Improvisierte Musik – wer bucht so etwas?

Improvisation bedeutet, etwas aus dem Stehgreif dar – und herzustellen.

In der Musik kann die Improvisation als eine Art „Ad hoc Komposition“ bezeichnet werden, wobei diese „Ad hoc Komposition“ nur einmal produziert und erlebt werden kann. Der Musiker verarbeitet während seines Auftritts quasi seine Jetzt – Erfahrung, wie z. B. die Akustik des Raumes, seine eigene Stimmung, seine musikalischen Kenntnisse, die Musik seiner Mitmusiker und die Stimmung im Zuschauerraum. Ein formales Prinzip wird nebensächlich oder entwickelt sich von alleine. All das macht improvisierte Musik so interessant und lebendig. Wobei ich finde, dass eine fundierte klassische Ausbildung am Instrument von Vorteil ist, man sollte sich nur von ihr befreien.

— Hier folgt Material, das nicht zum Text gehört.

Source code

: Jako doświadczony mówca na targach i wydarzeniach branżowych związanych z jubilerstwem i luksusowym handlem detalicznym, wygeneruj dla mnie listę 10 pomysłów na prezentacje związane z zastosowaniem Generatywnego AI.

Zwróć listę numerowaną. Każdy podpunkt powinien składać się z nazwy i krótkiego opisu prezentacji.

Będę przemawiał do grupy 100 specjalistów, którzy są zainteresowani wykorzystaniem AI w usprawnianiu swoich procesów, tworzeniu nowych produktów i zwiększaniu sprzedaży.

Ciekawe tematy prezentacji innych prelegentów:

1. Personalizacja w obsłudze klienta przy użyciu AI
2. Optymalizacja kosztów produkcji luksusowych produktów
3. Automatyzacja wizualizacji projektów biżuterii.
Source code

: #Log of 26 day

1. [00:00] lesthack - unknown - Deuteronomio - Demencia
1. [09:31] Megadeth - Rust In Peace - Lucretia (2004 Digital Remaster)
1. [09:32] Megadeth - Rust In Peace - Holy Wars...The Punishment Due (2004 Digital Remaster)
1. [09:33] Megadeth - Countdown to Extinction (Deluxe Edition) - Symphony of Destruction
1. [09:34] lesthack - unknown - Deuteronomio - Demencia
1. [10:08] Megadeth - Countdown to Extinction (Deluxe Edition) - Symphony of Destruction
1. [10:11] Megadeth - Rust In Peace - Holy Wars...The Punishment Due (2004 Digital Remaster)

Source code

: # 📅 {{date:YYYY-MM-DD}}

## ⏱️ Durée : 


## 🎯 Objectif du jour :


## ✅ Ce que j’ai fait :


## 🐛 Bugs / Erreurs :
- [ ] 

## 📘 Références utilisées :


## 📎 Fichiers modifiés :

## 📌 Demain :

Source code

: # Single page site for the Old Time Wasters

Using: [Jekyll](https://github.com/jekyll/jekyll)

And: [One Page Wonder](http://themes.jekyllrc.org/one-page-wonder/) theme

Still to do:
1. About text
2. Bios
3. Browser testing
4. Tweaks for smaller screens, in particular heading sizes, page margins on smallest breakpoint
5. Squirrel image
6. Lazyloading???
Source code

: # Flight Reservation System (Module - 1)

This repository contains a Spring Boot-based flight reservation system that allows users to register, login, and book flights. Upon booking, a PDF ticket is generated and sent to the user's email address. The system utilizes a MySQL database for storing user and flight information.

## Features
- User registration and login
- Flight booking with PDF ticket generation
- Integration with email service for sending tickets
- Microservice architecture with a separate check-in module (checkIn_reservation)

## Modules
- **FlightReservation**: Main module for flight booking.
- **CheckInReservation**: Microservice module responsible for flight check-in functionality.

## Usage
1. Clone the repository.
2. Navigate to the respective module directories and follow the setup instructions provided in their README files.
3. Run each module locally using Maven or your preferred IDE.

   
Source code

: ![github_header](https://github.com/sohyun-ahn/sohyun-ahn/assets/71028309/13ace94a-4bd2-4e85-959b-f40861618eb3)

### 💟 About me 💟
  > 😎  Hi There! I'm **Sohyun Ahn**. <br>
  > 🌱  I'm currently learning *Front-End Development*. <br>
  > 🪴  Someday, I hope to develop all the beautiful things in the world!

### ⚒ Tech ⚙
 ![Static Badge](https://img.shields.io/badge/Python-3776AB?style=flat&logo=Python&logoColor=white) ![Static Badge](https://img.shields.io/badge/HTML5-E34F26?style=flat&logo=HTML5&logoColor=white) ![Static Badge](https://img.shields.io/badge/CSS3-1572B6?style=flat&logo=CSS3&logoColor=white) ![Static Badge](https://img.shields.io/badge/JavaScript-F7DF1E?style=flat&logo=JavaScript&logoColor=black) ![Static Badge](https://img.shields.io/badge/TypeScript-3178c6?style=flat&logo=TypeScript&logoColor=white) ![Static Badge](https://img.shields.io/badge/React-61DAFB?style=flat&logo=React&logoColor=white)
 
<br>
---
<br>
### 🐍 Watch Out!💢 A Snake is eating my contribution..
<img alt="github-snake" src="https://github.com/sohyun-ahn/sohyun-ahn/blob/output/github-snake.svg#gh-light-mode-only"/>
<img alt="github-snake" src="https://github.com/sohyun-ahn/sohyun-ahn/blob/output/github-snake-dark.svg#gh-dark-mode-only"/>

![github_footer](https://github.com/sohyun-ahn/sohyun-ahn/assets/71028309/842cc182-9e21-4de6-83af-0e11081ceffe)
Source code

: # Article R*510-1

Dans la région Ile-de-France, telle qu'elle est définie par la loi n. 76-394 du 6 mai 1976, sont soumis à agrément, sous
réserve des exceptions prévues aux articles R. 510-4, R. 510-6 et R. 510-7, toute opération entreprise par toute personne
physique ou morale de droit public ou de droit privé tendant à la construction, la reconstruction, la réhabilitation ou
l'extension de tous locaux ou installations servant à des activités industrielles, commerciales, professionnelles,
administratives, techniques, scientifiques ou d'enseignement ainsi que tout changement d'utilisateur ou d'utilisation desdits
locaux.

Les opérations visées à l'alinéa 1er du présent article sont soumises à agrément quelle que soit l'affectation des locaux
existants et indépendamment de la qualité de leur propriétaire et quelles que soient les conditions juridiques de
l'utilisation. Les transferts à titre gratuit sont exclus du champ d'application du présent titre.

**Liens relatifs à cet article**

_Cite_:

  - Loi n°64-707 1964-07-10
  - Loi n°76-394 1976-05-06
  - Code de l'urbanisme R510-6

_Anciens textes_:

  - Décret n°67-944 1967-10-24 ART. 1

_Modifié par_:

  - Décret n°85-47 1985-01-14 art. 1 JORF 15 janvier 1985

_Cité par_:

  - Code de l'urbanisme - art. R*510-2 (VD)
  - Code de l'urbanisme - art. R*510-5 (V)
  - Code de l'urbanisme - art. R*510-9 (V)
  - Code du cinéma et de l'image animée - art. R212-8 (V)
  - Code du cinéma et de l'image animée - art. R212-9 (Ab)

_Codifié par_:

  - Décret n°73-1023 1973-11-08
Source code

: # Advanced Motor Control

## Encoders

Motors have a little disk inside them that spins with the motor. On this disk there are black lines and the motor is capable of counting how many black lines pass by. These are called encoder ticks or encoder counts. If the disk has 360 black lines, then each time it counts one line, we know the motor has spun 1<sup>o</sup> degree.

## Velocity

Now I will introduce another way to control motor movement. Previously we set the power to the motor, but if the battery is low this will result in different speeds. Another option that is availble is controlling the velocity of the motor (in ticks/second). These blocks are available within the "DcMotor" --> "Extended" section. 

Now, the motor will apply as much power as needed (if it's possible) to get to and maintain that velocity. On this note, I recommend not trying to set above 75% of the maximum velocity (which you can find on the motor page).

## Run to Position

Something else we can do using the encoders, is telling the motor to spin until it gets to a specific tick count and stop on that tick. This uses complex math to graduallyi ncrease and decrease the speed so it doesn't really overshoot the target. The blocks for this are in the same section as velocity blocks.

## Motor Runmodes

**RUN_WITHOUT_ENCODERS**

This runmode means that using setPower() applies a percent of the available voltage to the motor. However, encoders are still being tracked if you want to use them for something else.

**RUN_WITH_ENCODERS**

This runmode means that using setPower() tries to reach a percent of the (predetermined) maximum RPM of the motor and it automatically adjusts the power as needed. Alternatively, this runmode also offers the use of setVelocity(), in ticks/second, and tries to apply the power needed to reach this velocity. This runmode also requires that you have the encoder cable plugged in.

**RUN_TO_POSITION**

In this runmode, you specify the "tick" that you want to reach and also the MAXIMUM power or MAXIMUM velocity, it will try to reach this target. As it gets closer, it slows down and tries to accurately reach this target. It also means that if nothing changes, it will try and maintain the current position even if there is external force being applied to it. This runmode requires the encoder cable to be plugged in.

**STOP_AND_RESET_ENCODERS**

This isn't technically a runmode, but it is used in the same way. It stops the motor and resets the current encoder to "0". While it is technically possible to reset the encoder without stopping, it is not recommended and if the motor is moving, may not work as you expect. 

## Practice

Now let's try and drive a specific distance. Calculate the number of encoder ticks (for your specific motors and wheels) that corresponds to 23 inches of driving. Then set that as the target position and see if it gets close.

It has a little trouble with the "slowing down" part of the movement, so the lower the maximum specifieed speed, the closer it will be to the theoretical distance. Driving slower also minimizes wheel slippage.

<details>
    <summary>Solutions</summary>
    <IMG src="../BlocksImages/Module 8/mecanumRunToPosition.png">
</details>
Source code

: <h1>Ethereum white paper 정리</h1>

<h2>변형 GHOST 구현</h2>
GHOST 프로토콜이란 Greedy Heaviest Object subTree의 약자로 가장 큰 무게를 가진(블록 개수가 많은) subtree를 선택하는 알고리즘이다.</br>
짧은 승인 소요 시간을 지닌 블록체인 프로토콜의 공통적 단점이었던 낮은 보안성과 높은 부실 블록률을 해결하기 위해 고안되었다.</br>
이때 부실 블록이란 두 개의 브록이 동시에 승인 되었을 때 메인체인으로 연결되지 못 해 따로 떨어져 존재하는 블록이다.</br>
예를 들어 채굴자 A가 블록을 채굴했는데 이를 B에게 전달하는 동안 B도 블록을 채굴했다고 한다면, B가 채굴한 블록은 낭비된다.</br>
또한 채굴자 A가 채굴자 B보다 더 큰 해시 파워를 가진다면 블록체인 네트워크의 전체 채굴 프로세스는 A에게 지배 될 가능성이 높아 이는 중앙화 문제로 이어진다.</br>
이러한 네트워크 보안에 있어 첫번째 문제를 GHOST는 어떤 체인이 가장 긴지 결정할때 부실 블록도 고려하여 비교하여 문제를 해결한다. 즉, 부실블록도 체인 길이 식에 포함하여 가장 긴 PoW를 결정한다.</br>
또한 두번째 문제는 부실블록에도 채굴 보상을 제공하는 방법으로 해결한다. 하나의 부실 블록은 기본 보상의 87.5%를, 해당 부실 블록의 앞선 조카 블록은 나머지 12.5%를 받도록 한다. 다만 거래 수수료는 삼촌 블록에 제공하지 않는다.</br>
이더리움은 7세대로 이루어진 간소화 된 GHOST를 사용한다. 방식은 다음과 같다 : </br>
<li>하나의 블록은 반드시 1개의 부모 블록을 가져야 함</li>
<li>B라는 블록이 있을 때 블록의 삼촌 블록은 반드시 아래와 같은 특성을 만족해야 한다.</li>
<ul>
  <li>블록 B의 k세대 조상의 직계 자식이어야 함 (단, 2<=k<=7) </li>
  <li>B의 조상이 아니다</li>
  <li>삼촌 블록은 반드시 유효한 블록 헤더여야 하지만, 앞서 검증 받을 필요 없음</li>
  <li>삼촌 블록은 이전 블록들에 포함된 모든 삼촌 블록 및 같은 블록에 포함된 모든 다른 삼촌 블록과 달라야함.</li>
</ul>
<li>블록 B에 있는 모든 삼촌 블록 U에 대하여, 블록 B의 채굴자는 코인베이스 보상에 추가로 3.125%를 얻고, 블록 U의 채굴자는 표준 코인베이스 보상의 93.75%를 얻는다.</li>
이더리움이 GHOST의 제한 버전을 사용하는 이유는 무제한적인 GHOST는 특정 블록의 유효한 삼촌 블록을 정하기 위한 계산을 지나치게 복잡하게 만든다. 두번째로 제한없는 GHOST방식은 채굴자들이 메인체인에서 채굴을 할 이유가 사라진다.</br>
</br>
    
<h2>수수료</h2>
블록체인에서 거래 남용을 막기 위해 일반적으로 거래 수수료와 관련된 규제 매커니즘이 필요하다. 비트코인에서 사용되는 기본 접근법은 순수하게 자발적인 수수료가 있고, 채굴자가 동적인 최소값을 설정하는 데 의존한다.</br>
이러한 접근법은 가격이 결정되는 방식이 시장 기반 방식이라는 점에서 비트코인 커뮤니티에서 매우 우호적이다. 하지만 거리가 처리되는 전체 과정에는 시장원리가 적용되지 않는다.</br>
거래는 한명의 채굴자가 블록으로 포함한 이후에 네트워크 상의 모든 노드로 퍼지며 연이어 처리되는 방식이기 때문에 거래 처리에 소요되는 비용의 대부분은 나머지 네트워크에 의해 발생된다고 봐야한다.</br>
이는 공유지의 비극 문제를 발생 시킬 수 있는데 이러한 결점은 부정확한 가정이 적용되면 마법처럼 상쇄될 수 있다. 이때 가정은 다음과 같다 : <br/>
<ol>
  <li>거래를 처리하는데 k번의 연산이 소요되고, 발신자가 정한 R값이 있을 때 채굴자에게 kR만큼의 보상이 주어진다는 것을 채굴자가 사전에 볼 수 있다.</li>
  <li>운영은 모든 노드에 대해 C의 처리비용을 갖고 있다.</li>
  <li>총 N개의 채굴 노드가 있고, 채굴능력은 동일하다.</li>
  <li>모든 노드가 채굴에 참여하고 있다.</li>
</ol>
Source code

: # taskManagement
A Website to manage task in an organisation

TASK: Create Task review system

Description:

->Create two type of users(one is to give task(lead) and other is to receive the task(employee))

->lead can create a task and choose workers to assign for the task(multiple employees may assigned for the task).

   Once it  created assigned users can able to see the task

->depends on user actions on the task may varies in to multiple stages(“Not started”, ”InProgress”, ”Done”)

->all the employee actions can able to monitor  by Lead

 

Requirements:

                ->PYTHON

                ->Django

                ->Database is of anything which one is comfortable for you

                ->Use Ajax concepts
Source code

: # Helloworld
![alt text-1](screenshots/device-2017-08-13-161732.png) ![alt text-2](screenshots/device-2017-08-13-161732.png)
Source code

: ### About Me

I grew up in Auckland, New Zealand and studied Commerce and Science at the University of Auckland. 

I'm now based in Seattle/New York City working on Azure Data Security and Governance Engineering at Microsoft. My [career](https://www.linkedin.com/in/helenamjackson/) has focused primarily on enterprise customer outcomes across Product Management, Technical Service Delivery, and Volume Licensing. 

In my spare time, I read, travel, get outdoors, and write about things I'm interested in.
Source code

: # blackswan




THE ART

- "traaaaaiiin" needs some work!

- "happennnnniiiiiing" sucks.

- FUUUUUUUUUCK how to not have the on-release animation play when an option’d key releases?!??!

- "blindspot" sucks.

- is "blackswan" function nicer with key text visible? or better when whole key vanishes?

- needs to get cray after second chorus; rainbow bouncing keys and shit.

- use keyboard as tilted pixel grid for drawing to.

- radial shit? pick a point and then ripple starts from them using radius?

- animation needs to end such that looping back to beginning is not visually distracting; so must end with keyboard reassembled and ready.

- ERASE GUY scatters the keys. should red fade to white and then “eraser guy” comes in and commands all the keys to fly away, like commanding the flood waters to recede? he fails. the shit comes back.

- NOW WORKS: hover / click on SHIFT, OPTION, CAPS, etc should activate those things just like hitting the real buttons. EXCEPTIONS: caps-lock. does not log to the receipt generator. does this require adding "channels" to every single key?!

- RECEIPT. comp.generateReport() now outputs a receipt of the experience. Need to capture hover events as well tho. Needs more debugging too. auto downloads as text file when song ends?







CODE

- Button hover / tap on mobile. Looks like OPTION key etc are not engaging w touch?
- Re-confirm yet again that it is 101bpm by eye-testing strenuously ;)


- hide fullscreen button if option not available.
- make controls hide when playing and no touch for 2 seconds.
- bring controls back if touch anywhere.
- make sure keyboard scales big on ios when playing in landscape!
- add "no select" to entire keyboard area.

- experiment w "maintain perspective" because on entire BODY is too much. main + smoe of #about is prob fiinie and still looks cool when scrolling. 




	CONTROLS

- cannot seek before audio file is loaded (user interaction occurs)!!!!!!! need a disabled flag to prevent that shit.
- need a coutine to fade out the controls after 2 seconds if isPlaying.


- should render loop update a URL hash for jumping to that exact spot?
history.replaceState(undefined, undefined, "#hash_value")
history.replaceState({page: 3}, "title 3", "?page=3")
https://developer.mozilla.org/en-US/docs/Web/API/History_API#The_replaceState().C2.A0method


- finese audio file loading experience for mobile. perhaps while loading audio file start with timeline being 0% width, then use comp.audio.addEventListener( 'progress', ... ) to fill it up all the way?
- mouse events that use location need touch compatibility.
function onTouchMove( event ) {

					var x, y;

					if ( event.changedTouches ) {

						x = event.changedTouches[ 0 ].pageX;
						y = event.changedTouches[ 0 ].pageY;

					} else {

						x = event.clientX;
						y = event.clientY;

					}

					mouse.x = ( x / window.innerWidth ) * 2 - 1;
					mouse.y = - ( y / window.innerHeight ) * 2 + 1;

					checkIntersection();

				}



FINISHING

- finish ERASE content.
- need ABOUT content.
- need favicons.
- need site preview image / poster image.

Der Veranstalter, der so eine Konzertform, wie z. B. das Projekt „Long Clarinets, short stories“ oder unser „Chor + Klarinetten“ Konzert bucht, kann sicher sein, ein außergewöhnliches Hör- und Klangerlebnis zu erhalten. Zu beachten gilt, dass für so eine Konzertform die Wahl des Veranstaltungsortes von Bedeutung ist. Damit meine ich nicht nur die bereits angesprochene Akustik des Raumes, sondern vor allem eine inspirierende Atmosphäre des Veranstaltungsortes.  Das können sowohl eine Kirche als auch ein Fabrikgelände sein, der Veranstaltungsraum kann sachlich, verspielt oder sakral wirken. Doch auf jeden Fall sollte er inspirieren. In Sachen Akustik sollte der Raum den Klang in seiner Klarheit tragen können – mehr Hall ist besser als zu wenig.

Improvisation in Literatur, Theater oder Film

Bei literarischen Programmen oder Theaterstücken kann die improvisierte Musik gerade auf der Klarinette mit ihren vielseitigen klanglichen und dynamischen Möglichkeiten entsprechenden Inhalte begleiten, ergänzen oder sie kann Teil des Gesamtprogrammes sein. So können Stimmungen und Bilder eines Gedichtes oder Prosatextes weiterleben und der Zuhörer kann seinen aufkommenden Gedanken und Gefühlen nachgehen. Möglich ist auch, dass entstandene Gedankenbilder und Emotionen zu Ruhe kommen und Raum für Neues entsteht.  Auf diese Weise lässt sich live oder auch bei Hörbuchproduktionen die Intensität der Programme steigern. Während eines Theaterstückes können über die Improvisation szenische Dialoge musikalisch vertieft werden oder einzelne Szenen verknüpft werden. Bei Film und Video sind es die Farben und Emotionen der Bilder, die durch die musikalische Begleitung der Improvisation wunderbar verstärkt werden können.

Improvisation und Interkultur

Eine “Interkultur” entsteht durch den Prozess, wenn mindestens zwei Kulturen aufeinander wirken, die die in Interaktion oder Kommunikation miteinander stehen. In meinem Fall ist es die improvisatorische Auseinandersetzung mit der jüdischen, der Islamischen und der christlichen Religionskultur. Als Beispiel kann hier unserem Projekt „Klarinette trifft Daf trifft Derwisch“ angeführt werden. Hier schafft eine Annäherung an Klezmer- und Sufimusik aus dem Islam und mittelalterlichen Kirchenmusik, der Gregorianik, Verbindungen und Räume für Begegnung. Gleichzeitig wird so auf Ähnlichkeiten und auch Unterschiede der Musikkulturen hingewiesen.

All das kann Improvisation leisten. Sie ist frei und kann unterschiedlichen kulturellen Programmen dienen und Gestaltungsprozessen jeglicher Art durch ihre spielerischen und kommunikativen Möglichkeiten begleiten und unterstützen.